I've also reserved the crate name in good faith that I'd like to release this eventually.

Though, if for some reason this falls through, I'd be happy to relinquish ownership of the crate. I'm not a fan of name squatting without substance or genuine intent.

Current Status

That being said, I'm not ready to release the crate as 0.1.0 yet. This is just the first pull request.

This implementation does the bare minimum that is (mostly) compatible with the current samply implementation (I did have to make one small change that I would prefer to revert in time).

What's implemented:

  • The core public API that I'm fairly committed to, though welcome to feedback.
  • Full Unix support (Linux and macOS).
  • Documentation with links to Firefox Profiler examples.
  • Runnable examples demonstrating synchronous, asynchronous profiling.

Future Work

The following are all considerations that I would like to handle before a 0.1.0 crate release, but aren't necessarily critical functionality.

Windows Support

Windows is currently stubbed out with unimplemented!(). The implementation will need platform-specific equivalents for the Unix mmap-based approach.

Note

Of all the topics, I'm most okay with releasing 0.1.0 without this.
I don't have a Windows dev machine to implement or test this on.

Runtime Detection

I would like to have runtime detection for emitting markers if possible. Perhaps samply itself could set SAMPLY_MARKERS=1 for the process to run, or if the user already has SAMPLY_MARKERS=0 in the current session, then Samply could preserve that.

That would be a lot more ergonomic to use, since markers would either emit if samply is recording, or not if samply is not, and likely not cost much performance compared to the currently implemented compile-time disablement.

Extended Marker Data

I would like to allow samply-markers to output more optional data that can take advantage of runtime marker schemas, but this will require more changes to Samply itself.

Ideally, I'd like to redo the format and parsing of the marker files (which would be a breaking change).

I could do this in a backward-compatible, or perhaps I could make my own format that outputs to samply-marker-{PID}-{TID}.txt.

I'm not sure how important it is that the current format remains intact.

Known Issues

The following are all considerations that will need to be handled before a 0.1.0 crate release. But I don't think they should block merging this PR, creating these as sub-issues, and getting this crate hooked up to CI for testing.

Buffer Flushing

Currently, the marker-file buffers use thread-local storage (TLS) and ensure flushing on drop. This approach doesn't work for long-lived threads, such as those in Rayon's global thread pool. As a result, buffered marker data may never be written out for long-lived threads.

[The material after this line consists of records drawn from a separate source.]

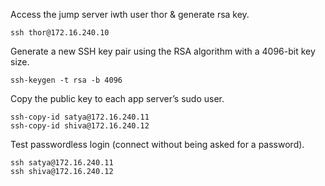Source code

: Access the jump server iwth user thor & generate rsa key.
```
ssh thor@172.16.240.10
```
Generate a new SSH key pair using the RSA algorithm with a 4096-bit key size.
```
ssh-keygen -t rsa -b 4096
```
Copy the public key to each app server’s sudo user.
```
ssh-copy-id satya@172.16.240.11
ssh-copy-id shiva@172.16.240.12
```
Test passwordless login (connect without being asked for a password).
```
ssh satya@172.16.240.11
ssh shiva@172.16.240.12
```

I really don't want to have to mutex-guard my writes to the buffers, but at this point, I can't think of a safe solution that isn't a centralized flush mechanism on the main thread.

Buffer Size

The current implementation has a 64 KiB buffer per thread to write markers, because it performed well in the single not-very-principled hyperfine benchmark that I ran. But 64 KiB feels like a lot. I'll definitely need to do more research and benchmarking into what is an ideal buffer size to have for each thread, both in terms of size and speed.

Ctrl+C Handling

This issue is related to buffer flushing. Whatever solution is developed for the flushing problem will likely be used here as well, but explicit handling of Ctrl+C will still be needed to ensure that buffers are properly flushed before program termination.

Attaching to a Process with Markers

Markers are emitted from the process that is being recorded, and this can make things look akward in the profiler UI when samply is attached to an already-running process. It means that the marker start time for some intervals could be earlier than the profiling start time.

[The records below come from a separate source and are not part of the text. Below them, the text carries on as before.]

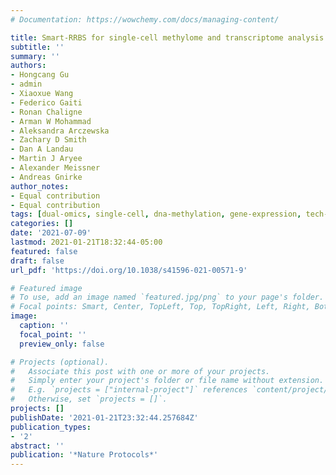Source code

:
 ```yaml
---
# Documentation: https://wowchemy.com/docs/managing-content/

title: Smart-RRBS for single-cell methylome and transcriptome analysis
subtitle: ''
summary: ''
authors:
- Hongcang Gu
- admin
- Xiaoxue Wang
- Federico Gaiti
- Ronan Chaligne
- Arman W Mohammad 
- Aleksandra Arczewska 
- Zachary D Smith
- Dan A Landau 
- Martin J Aryee 
- Alexander Meissner
- Andreas Gnirke 
author_notes:
- Equal contribution
- Equal contribution
tags: [dual-omics, single-cell, dna-methylation, gene-expression, tech-dev, gnirke-lab, meissner-lab]
categories: []
date: '2021-07-09'
lastmod: 2021-01-21T18:32:44-05:00
featured: false
draft: false
url_pdf: 'https://doi.org/10.1038/s41596-021-00571-9'

# Featured image
# To use, add an image named `featured.jpg/png` to your page's folder.
# Focal points: Smart, Center, TopLeft, Top, TopRight, Left, Right, BottomLeft, Bottom, BottomRight.
image:
  caption: ''
  focal_point: ''
  preview_only: false

# Projects (optional).
#   Associate this post with one or more of your projects.
#   Simply enter your project's folder or file name without extension.
#   E.g. `projects = ["internal-project"]` references `content/project/deep-learning/index.md`.
#   Otherwise, set `projects = []`.
projects: []
publishDate: '2021-01-21T23:32:44.257684Z'
publication_types:
- '2'
abstract: ''
publication: '*Nature Protocols*'
---
```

I think the cleanest solution here would be to filter markers as they are added to the JSON, to ensure that any interval markers' start times are equal to or after the profiling start time.

This would require Samply to know the start time of the PID it just attached to. There may be system calls to find this information (I haven't looked too deeply yet), or if we revise the marker file format, we could ensure that every marker file includes a global first time-since-epoch-style timestamp that is guaranteed to be earlier than the first marker. This would allow Samply to reason about the marker timestamp data more easily.


@mstange, perhaps we could collaborate on this in a new issue once this stack is reviewed and (hopefully) landed.

@nordzilla nordzilla marked this pull request as ready for review November 11, 2025 22:08
@blp
Copy link

blp commented Nov 11, 2025

What a gift! Thank you!

(But I haven't looked beyond the commit message.)

@nordzilla
Copy link
Author

nordzilla commented Nov 11, 2025

What a gift! Thank you!

(But I haven't looked beyond the commit message.)

Please give it a try. I'd appreciate your feedback.

It's slightly different than what you implemented, and I've removed the dependency on tracing.

But I'm hoping the documentation generated by cargo doc, as well as in the README, is easy to follow, and that the design/intent is intuitive.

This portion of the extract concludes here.